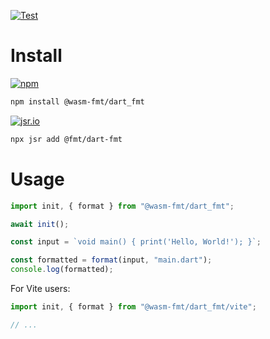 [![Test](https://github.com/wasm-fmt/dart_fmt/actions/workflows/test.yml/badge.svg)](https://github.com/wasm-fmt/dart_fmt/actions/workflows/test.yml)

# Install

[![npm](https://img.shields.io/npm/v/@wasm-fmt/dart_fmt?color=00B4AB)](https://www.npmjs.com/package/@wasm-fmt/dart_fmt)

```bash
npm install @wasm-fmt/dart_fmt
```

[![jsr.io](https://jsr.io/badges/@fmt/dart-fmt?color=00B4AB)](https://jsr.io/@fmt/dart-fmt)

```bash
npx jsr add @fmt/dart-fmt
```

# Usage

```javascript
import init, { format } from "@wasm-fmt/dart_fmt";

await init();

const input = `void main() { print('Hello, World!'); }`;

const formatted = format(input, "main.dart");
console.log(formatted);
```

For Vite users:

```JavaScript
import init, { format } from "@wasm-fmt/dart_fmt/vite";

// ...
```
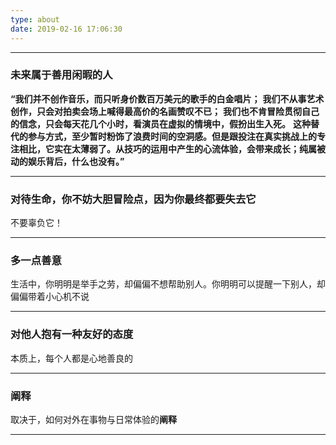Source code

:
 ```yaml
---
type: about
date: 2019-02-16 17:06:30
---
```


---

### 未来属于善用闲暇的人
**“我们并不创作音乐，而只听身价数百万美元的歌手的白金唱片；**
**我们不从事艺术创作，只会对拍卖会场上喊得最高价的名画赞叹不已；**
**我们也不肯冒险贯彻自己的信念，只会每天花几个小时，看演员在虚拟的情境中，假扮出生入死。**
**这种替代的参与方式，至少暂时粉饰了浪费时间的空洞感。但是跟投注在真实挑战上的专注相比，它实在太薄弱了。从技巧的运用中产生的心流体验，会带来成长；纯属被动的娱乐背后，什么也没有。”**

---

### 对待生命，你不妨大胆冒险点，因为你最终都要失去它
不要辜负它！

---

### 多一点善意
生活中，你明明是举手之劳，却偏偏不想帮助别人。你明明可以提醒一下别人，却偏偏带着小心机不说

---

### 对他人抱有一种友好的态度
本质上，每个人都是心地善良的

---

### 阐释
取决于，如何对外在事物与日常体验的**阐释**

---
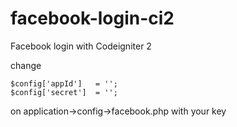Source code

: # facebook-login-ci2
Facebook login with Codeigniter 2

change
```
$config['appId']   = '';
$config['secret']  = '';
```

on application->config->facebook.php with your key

====

Task objective »
All lines with the word "input" need to be copied from the data above.

Response »
const input = `void main() { print('Hello, World!'); }`;
const formatted = format(input, "main.dart");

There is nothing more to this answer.